Sister Beatrix’s days as a postulant are unfolding, and each day Mother Magdalene observes her growth and is pleased with what she sees, all but for one thing. Sister Beatrix just is not able to discern when to say ‘no.’ Even in the cloister, with its schedule and practices of discipline and silence, Sister Beatrix is becoming increasingly frenetic with projects she has committed to taking up and to finishing.
Mother Magdalene sits with Sister Beatrix and shares this observation with her. Sister Beatrix replies, “But Mother, I thought that I should be of service to the other Sisters. Isn’t commitment to the life and projects of the community an important part of life in the cloister?”
Mother Magdalene smiled, and agreed that indeed that is so. Then she settled back into her chair and shared this story with Sister Beatrix.

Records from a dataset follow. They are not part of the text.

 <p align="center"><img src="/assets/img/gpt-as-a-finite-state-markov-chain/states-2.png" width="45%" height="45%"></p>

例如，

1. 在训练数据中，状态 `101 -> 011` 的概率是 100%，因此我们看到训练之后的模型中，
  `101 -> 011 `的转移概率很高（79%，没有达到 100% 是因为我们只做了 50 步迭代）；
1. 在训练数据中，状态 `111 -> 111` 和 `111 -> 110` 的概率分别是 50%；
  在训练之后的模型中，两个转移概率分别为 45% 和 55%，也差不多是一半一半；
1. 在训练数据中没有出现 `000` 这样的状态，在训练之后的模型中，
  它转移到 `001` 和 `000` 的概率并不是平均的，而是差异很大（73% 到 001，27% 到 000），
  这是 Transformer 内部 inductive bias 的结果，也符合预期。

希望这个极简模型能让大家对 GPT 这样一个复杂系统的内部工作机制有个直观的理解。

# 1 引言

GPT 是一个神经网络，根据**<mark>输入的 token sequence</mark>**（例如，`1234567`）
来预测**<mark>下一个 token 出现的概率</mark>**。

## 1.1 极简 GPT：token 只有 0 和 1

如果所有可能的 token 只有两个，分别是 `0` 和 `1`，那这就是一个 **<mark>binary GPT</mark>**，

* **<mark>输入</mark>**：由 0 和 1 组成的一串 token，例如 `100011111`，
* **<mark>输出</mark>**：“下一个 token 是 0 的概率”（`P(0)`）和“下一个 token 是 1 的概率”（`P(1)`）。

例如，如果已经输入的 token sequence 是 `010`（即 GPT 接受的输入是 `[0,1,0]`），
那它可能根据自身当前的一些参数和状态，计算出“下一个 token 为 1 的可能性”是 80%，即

A long, long time ago, when the Sisters of Mary Magdalene were a small cloister in the far off memories of those who live today, three elder women, one of whom had a bad reputation, came one day to Mother Achilles, the head of the cloister in those days.. The first woman asked her, “mother would you weave me a basket?” “I will not,” she replied.
The second woman asked, “Of your charity, weave a basket for me, so that we have a souvenir of you in the monastery.” But she said, “I do not have time.”
Then the third woman, the one with the bad reputation, asked, “Mother, will you weave me a basket, so that I may have something from your hands, Mother.” And Mother Achilles answered her at once, “For you, I will make one.”
The other two women asked her privately, “Why did you not want to do what we asked, but you promised to do what she asked?”
The Wise Woman, Mother Achilles, said to them, “I told you I would not weave you a basket, and you were not disappointed, since you thought that I had not time. But, if I had not woven one for her, she would have thought, “The old woman has heard about my sin, and that is why she does not want to make me anything. And our relationship would have broken down. But now I have cheered her soul, so that she will not be overcome with sadness, self recrimination, and grief.”
“Dear Sister Beatrix,” Mother Magdalene continued, “Just as we must attend to authentic commitment and engagement within our community, there are also dangers of over involvement and over engagement that we must be aware of and guard against. Be cautious of anger, greed, a desire to be relevant, spectacular, and powerful. Be attentive to fining the middle path. Do your best each day, learn each day, and learn from your moments of frustration, learn new skills, learn when to say yes, and when to say no. Each in its own time. From each according to their ability, to each according to their need. That is the heart of compassion, compassion that finds its roots in the knowledge that nothing human is alien to us.”